(About this task): Each entry must be duplicated precisely, with nothing left out.

(Input):
□ □ □ □ □

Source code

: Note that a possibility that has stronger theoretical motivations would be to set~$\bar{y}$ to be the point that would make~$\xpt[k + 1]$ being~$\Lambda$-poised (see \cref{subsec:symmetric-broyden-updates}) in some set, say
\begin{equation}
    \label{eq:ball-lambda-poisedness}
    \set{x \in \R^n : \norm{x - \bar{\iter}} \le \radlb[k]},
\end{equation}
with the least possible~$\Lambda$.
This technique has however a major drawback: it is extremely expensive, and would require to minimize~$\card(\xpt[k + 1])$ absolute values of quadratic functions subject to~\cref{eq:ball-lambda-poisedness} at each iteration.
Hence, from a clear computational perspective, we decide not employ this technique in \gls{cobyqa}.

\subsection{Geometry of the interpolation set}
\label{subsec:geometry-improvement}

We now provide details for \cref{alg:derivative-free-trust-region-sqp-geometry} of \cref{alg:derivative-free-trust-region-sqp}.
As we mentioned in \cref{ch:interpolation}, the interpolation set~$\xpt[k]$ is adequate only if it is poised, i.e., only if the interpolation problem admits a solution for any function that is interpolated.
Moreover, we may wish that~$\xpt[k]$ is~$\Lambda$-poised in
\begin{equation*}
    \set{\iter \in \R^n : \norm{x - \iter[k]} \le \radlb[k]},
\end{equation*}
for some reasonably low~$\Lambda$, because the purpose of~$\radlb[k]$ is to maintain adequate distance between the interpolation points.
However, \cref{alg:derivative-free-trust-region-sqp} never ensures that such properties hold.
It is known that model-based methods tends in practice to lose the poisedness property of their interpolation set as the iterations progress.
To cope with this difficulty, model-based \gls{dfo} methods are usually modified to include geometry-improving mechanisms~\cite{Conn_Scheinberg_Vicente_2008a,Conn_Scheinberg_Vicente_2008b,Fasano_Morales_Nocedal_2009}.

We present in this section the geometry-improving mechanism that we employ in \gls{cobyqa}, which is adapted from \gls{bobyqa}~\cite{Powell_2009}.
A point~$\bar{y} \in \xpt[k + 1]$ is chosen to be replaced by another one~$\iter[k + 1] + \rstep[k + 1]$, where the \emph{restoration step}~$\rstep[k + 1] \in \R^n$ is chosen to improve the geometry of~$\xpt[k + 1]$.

□ □ □ □ □

(Written response):
Source code

: Note that a possibility that has stronger theoretical motivations would be to set~$\bar{y}$ to be the point that would make~$\xpt[k + 1]$ being~$\Lambda$-poised (see \cref{subsec:symmetric-broyden-updates}) in some set, say
\begin{equation}
    \label{eq:ball-lambda-poisedness}
    \set{x \in \R^n : \norm{x - \bar{\iter}} \le \radlb[k]},
\end{equation}
with the least possible~$\Lambda$.
This technique has however a major drawback: it is extremely expensive, and would require to minimize~$\card(\xpt[k + 1])$ absolute values of quadratic functions subject to~\cref{eq:ball-lambda-poisedness} at each iteration.
Hence, from a clear computational perspective, we decide not employ this technique in \gls{cobyqa}.

\subsection{Geometry of the interpolation set}
\label{subsec:geometry-improvement}

We now provide details for \cref{alg:derivative-free-trust-region-sqp-geometry} of \cref{alg:derivative-free-trust-region-sqp}.
As we mentioned in \cref{ch:interpolation}, the interpolation set~$\xpt[k]$ is adequate only if it is poised, i.e., only if the interpolation problem admits a solution for any function that is interpolated.
Moreover, we may wish that~$\xpt[k]$ is~$\Lambda$-poised in
\begin{equation*}
    \set{\iter \in \R^n : \norm{x - \iter[k]} \le \radlb[k]},
\end{equation*}
for some reasonably low~$\Lambda$, because the purpose of~$\radlb[k]$ is to maintain adequate distance between the interpolation points.
However, \cref{alg:derivative-free-trust-region-sqp} never ensures that such properties hold.
It is known that model-based methods tends in practice to lose the poisedness property of their interpolation set as the iterations progress.
To cope with this difficulty, model-based \gls{dfo} methods are usually modified to include geometry-improving mechanisms~\cite{Conn_Scheinberg_Vicente_2008a,Conn_Scheinberg_Vicente_2008b,Fasano_Morales_Nocedal_2009}.

We present in this section the geometry-improving mechanism that we employ in \gls{cobyqa}, which is adapted from \gls{bobyqa}~\cite{Powell_2009}.
A point~$\bar{y} \in \xpt[k + 1]$ is chosen to be replaced by another one~$\iter[k + 1] + \rstep[k + 1]$, where the \emph{restoration step}~$\rstep[k + 1] \in \R^n$ is chosen to improve the geometry of~$\xpt[k + 1]$.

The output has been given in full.